A essência de Deus


"Se tu desejas falar ou ouvir a respeito de Deus", teologiza São Basílio, o Grande, "renuncia a teu próprio corpo, renuncia a teus sentidos corporais, abandona a terra, faz com que o ar esteja abaixo de ti; passa sobre as estações do ano, seu arranjo ordenado, os adornos da terra, coloca-te acima do éter, atravessa as estrelas, seu esplendor, grandeza, e os benefícios que elas provem para o mundo todo, sua boa ordem, brilho, arranjo, movimento e o vínculo ou distância entre elas. Tendo passado através de tudo isso em tua mente, vá para o céu e postando-te acima dele, só com teu pensamento, observa as belezas que lá estão, os chefes arcanjos, a glória dos Domínios, a presidência dos Tronos, os Poderes, Principados, Autoridades. Tendo passado por tudo isso e deixado para trás toda criação em teus pensamentos, elevando tua mente acima dos limites dela, apresenta tua mente à essência de Deus, imóvel, imutável, inalterável, desapaixonada, simples, complexa, indivisível, luz inaproximável, poder inexplicável, magnitude infinita, glória resplandecente, infindável bondade, beleza incomensurável que golpeia poderosamente a alma ferida, mas que não pode ser validamente descrita em palavras".

Tal exaltação de espírito é demandada de alguém que quer falar com Deus! No entanto, ainda que nessa condição, os pensamentos humanos são capazes somente de permanecer nos atributos da divindade e não na verdadeira essência da divindade.

Há na Sagrada Escritura palavras concernentes a Deus que "tocam" ou "chegam perto" da ideia de Deus em Sua verdadeira essência. São expressões que são compostas de tal modo que, na sua forma, elas respondem não só à questão "que tipo" — isto é, quais são os atributos de Deus, mas elas parecem também responder à questão "quem" — isto é, "quem é Deus?"

Tais expressões são:

"Eu sou Aquele que é" (em hebreu, Jeová; Ex 3:14)

"Eu sou o Alfa e o Omega, o princípio e o fim, diz o Senhor, que é, e que era, e que há de vir, o Todo-Poderoso" (Ap 1:8)

"Mas o Senhor Deus é a Verdade" (Jer 10:10)

"Deus é espírito" — As palavras do Senhor para a mulher samaritana (Jo 4:23)

"Ora o Senhor é Espírito" (2 Cor 3:17)

"Deus é luz, e não há Nele treva nenhuma" (1 Jo 1:5)

"Deus é amor" (1 Jo 4:8,16)

"Nosso Deus é um fogo consumidor" (Heb 12:29)

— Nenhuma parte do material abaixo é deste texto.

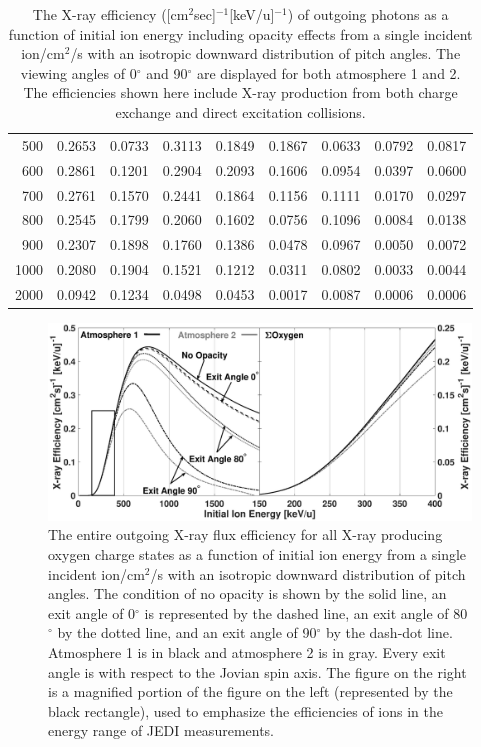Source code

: \documentclass[draft]{agujournal2018}
\begin{document}
\begin{table}
\begin{tabular}{r|c|c|c|c|c|c|c|c}
    500      & 0.2653 & 0.0733 & 0.3113	& 0.1849 & 0.1867 & 0.0633 & 0.0792 & 0.0817 \\
    600      & 0.2861 & 0.1201 & 0.2904	& 0.2093 & 0.1606 & 0.0954 & 0.0397 & 0.0600 \\
    700      & 0.2761 & 0.1570 & 0.2441	& 0.1864 & 0.1156 & 0.1111 & 0.0170 & 0.0297 \\
    800      & 0.2545 & 0.1799 & 0.2060	& 0.1602 & 0.0756 & 0.1096 & 0.0084 & 0.0138 \\
    900      & 0.2307 & 0.1898 & 0.1760	& 0.1386 & 0.0478 & 0.0967 & 0.0050 & 0.0072 \\
    1000     & 0.2080 & 0.1904 & 0.1521	& 0.1212 & 0.0311 & 0.0802 & 0.0033 & 0.0044 \\
    2000     & 0.0942 & 0.1234 & 0.0498	& 0.0453 & 0.0017 & 0.0087 & 0.0006 & 0.0006 \\
    \hline
    \end{tabular}
    \caption{The X-ray efficiency ([cm$^2$sec]$^{-1}$[keV/u]$^{-1}$) of outgoing photons as a function of initial ion energy including opacity effects from a single incident ion/cm$^2$/s with an isotropic downward distribution of pitch angles. The viewing angles of 0$^\circ$ and 90$^\circ$ are displayed for both atmosphere 1 and 2. The efficiencies shown here include X-ray production from both charge exchange and direct excitation collisions.}
    \label{tab:XrayEff}
\end{table}

\begin{figure}
    \centering
    \includegraphics[width=\textwidth]{Figures/OxyXrayEff2.eps}
    \caption{The entire outgoing X-ray flux efficiency for all X-ray producing oxygen charge states as a function of initial ion energy from a single incident ion/cm$^2$/s with an isotropic downward distribution of pitch angles. The condition of no opacity is shown by the solid line, an exit angle of 0$^{\circ}$ is represented by the dashed line, an exit angle of 80$^{\circ}$ by the dotted line, and an exit angle of 90$^{\circ}$ by the dash-dot line. Atmosphere 1 is in black and atmosphere 2 is in gray. Every exit angle is with respect to the Jovian spin axis. The figure on the right is a magnified portion of the figure on the left (represented by the black rectangle), used to emphasize the efficiencies of ions in the energy range of JEDI measurements.}
    \label{fig:OxyXrayEff}
\end{figure}
\end{document}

No entanto, tais expressões também não podem ser entendidas como indicações da verdadeira essência do Deus único; e com relação ao nome "Aquele que é", os Padres da Igreja disseram que ele "de alguma forma" (a expressão é de São Gregório, o Teólogo) ou "como parece" (São João Damasceno) é um nome da essência. Apesar de mais raramente, esse mesmo significado foi dado aos nomes "Bem" e "Deus," na língua grega — Theos, significando "ele que vê." Distinto de todas as coisas "existentes" e criadas, os Padres da Igreja aplicaram para a existência de Deus o termo "Ele que é acima de todos os seres," como no kontakion, "a virgem agora dá a luz a Ele que é acima de todos os seres." A expressão do Velho Testamento "Jeová," "Aquele que é," que foi revelada por Deus ao Profeta Moisés, tem justo tal significado profundo. Isso quer dizer: quando dizemos que Deus é "Aquele que é", nós dizemos que Ele "é" num sentido superlativo e não da maneira que toda sua criação "é"; isto é o mesmo que afirmar que Ele é o "único que está acima de todos os seres" (Kondakion da Natividade de Cristo).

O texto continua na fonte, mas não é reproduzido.